Category Archives: Eggs

Indian Aubergine with Sesame, Tamarind and an Egg

indian_sesame_aubIn which part of the world do you look for inspiration when looking for new aubergine recipes? For me India is a definite number one (Japanese cuisine comes in second position), so whenever in search for new aubergine ideas, I usually start with this part of my culinary library, especially if I have a new cookery book to play with! The recipe I chose contains a generous amount of sesame seeds, not what I’d expect in an Indian dish. Moreover, the presence of tamarind announced a slightly tangy dish… The result is fantastic, but the sesame seeds transform the other – less surprising – ingredients to the point where, I must admit, I’d never guess the origins of this dish. As a lazy cook, I simply topped it with a poached egg and had it with bread, transforming it into a delicious, creamy full one-bowl meal. The dish was memorable because it was the first time – I think – I had an excuse to sprinkle an Indian dish with my beloved roasted sesame seeds!

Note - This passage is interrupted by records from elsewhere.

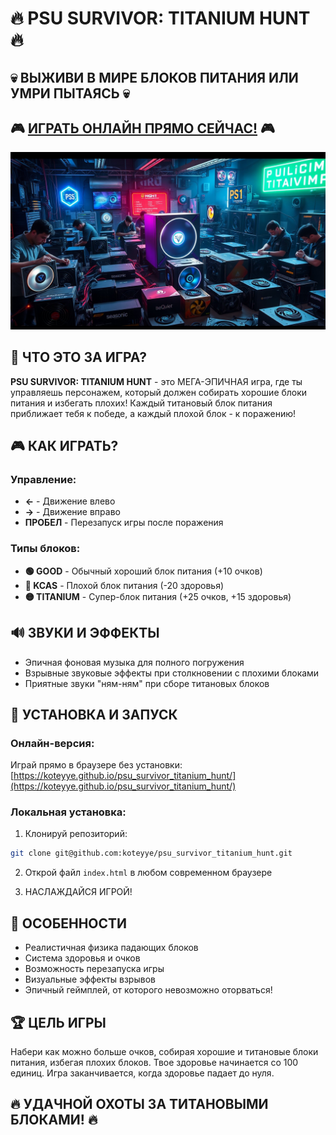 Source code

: # 🔥 PSU SURVIVOR: TITANIUM HUNT 🔥

## 💀 ВЫЖИВИ В МИРЕ БЛОКОВ ПИТАНИЯ ИЛИ УМРИ ПЫТАЯСЬ 💀

## 🎮 [ИГРАТЬ ОНЛАЙН ПРЯМО СЕЙЧАС!](https://koteyye.github.io/psu_survivor_titanium_hunt/) 🎮

![Игровой процесс](assets/menu_background.png)

## 🚀 ЧТО ЭТО ЗА ИГРА?

**PSU SURVIVOR: TITANIUM HUNT** - это МЕГА-ЭПИЧНАЯ игра, где ты управляешь персонажем, который должен собирать хорошие блоки питания и избегать плохих! Каждый титановый блок питания приближает тебя к победе, а каждый плохой блок - к поражению!

## 🎮 КАК ИГРАТЬ?

### Управление:
- **←** - Движение влево
- **→** - Движение вправо
- **ПРОБЕЛ** - Перезапуск игры после поражения

### Типы блоков:
- **🟢 GOOD** - Обычный хороший блок питания (+10 очков)
- **🔴 KCAS** - Плохой блок питания (-20 здоровья)
- **🟡 TITANIUM** - Супер-блок питания (+25 очков, +15 здоровья)

## 🔊 ЗВУКИ И ЭФФЕКТЫ

- Эпичная фоновая музыка для полного погружения
- Взрывные звуковые эффекты при столкновении с плохими блоками
- Приятные звуки "ням-ням" при сборе титановых блоков

## 🔧 УСТАНОВКА И ЗАПУСК

### Онлайн-версия:
Играй прямо в браузере без установки: [https://koteyye.github.io/psu_survivor_titanium_hunt/](https://koteyye.github.io/psu_survivor_titanium_hunt/)

### Локальная установка:
1. Клонируй репозиторий:
```bash
git clone git@github.com:koteyye/psu_survivor_titanium_hunt.git
```

2. Открой файл `index.html` в любом современном браузере

3. НАСЛАЖДАЙСЯ ИГРОЙ!

## 💯 ОСОБЕННОСТИ

- Реалистичная физика падающих блоков
- Система здоровья и очков
- Возможность перезапуска игры
- Визуальные эффекты взрывов
- Эпичный геймплей, от которого невозможно оторваться!

## 🏆 ЦЕЛЬ ИГРЫ

Набери как можно больше очков, собирая хорошие и титановые блоки питания, избегая плохих блоков. Твое здоровье начинается со 100 единиц. Игра заканчивается, когда здоровье падает до нуля.

## 🔥 УДАЧНОЙ ОХОТЫ ЗА ТИТАНОВЫМИ БЛОКАМИ! 🔥
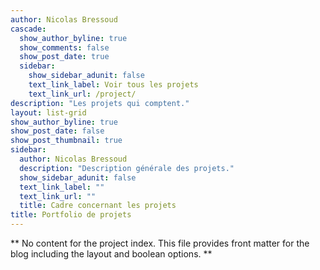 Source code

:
 ```yaml
---
author: Nicolas Bressoud
cascade:
  show_author_byline: true
  show_comments: false
  show_post_date: true
  sidebar:
    show_sidebar_adunit: false
    text_link_label: Voir tous les projets
    text_link_url: /project/
description: "Les projets qui comptent."
layout: list-grid
show_author_byline: true
show_post_date: false
show_post_thumbnail: true
sidebar:
  author: Nicolas Bressoud
  description: "Description générale des projets."
  show_sidebar_adunit: false
  text_link_label: ""
  text_link_url: ""
  title: Cadre concernant les projets
title: Portfolio de projets
---
```


** No content for the project index. This file provides front matter for the blog including the layout and boolean options. **
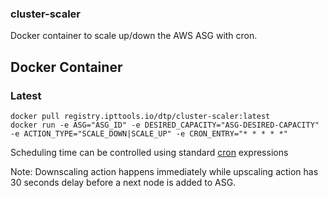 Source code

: ### cluster-scaler
Docker container to scale up/down the AWS ASG with cron.

## Docker Container
### Latest
```
docker pull registry.ipttools.io/dtp/cluster-scaler:latest
docker run -e ASG="ASG_ID" -e DESIRED_CAPACITY="ASG-DESIRED-CAPACITY" -e ACTION_TYPE="SCALE_DOWN|SCALE_UP" -e CRON_ENTRY="* * * * *"
```

Scheduling time can be controlled using standard [cron](https://en.wikipedia.org/wiki/Cron) expressions

Note: Downscaling action happens immediately while upscaling action has 30 seconds delay before a next node is added to ASG.
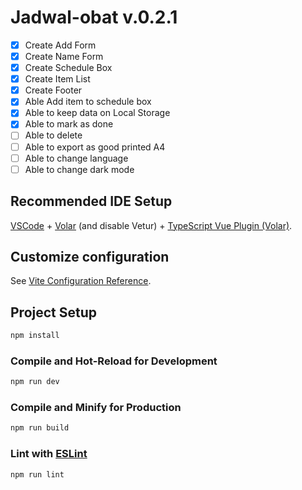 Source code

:# Jadwal-obat v.0.2.1

- [x] Create Add Form
- [x] Create Name Form
- [x] Create Schedule Box
- [x] Create Item List
- [x] Create Footer
- [x] Able Add item to schedule box
- [x] Able to keep data on Local Storage
- [x] Able to mark as done
- [ ] Able to delete
- [ ] Able to export as good printed A4
- [ ] Able to change language
- [ ] Able to change dark mode

## Recommended IDE Setup

[VSCode](https://code.visualstudio.com/) + [Volar](https://marketplace.visualstudio.com/items?itemName=Vue.volar) (and disable Vetur) + [TypeScript Vue Plugin (Volar)](https://marketplace.visualstudio.com/items?itemName=Vue.vscode-typescript-vue-plugin).

## Customize configuration

See [Vite Configuration Reference](https://vitejs.dev/config/).

## Project Setup

```sh
npm install
```

### Compile and Hot-Reload for Development

```sh
npm run dev
```

### Compile and Minify for Production

```sh
npm run build
```

### Lint with [ESLint](https://eslint.org/)

```sh
npm run lint
```
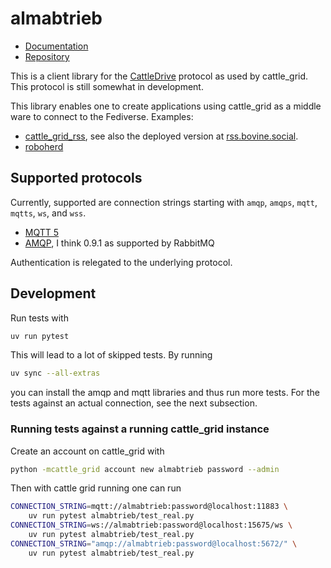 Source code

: # almabtrieb

- [Documentation](https://bovine.codeberg.page/almabtrieb/)
- [Repository](https://codeberg.org/bovine/almabtrieb/)

This is a client library for the [CattleDrive](https://helge.codeberg.page/cattle_grid/cattle_drive/) protocol as used by cattle_grid.
This protocol is still somewhat in development.

This library enables one to create applications using cattle_grid as a middle ware to connect to the Fediverse. Examples:

- [cattle_grid_rss](https://codeberg.org/helge/cattle_grid_rss), see also the deployed version at [rss.bovine.social](https://rss.bovine.social).
- [roboherd](https://codeberg.org/helge/roboherd)

## Supported protocols

Currently, supported are connection strings starting with `amqp`, `amqps`, `mqtt`, `mqtts`, `ws`, and `wss`.

- [MQTT 5](https://docs.oasis-open.org/mqtt/mqtt/v5.0/os/mqtt-v5.0-os.html)
- [AMQP](https://www.amqp.org), I think 0.9.1 as supported by RabbitMQ

Authentication is relegated to the underlying protocol.

## Development

Run tests with

```bash
uv run pytest
```

This will lead to a lot of skipped tests. By running

```bash
uv sync --all-extras
```

you can install the amqp and mqtt libraries and thus run more tests. For the tests against an actual connection, see the next subsection.

### Running tests against a running cattle_grid instance

Create an account on cattle_grid with

```bash
python -mcattle_grid account new almabtrieb password --admin
```

Then with cattle grid running one can run

```bash
CONNECTION_STRING=mqtt://almabtrieb:password@localhost:11883 \
    uv run pytest almabtrieb/test_real.py
CONNECTION_STRING=ws://almabtrieb:password@localhost:15675/ws \
    uv run pytest almabtrieb/test_real.py
CONNECTION_STRING="amqp://almabtrieb:password@localhost:5672/" \
    uv run pytest almabtrieb/test_real.py
```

The new book I’ve mentioned above is Fresh India, a second recipes collection by Meera Sodha. I love her Made in India, but I hesitated a lot before buying this one because it is vegetarian. I am an avowed pisci- and carnivore, so I was worried it might even be vegan… but when I saw eggs are also featured here (luckily there’s Amazon’s “look inside” option), I was relieved. The pages are of course filled with meatless dishes (but I already visualise those topped with an egg, enriched with sliced chicken breast or shrimp…) and, most of all there are some mushroom and egg-including recipes that don’t need any other proteins, even for me.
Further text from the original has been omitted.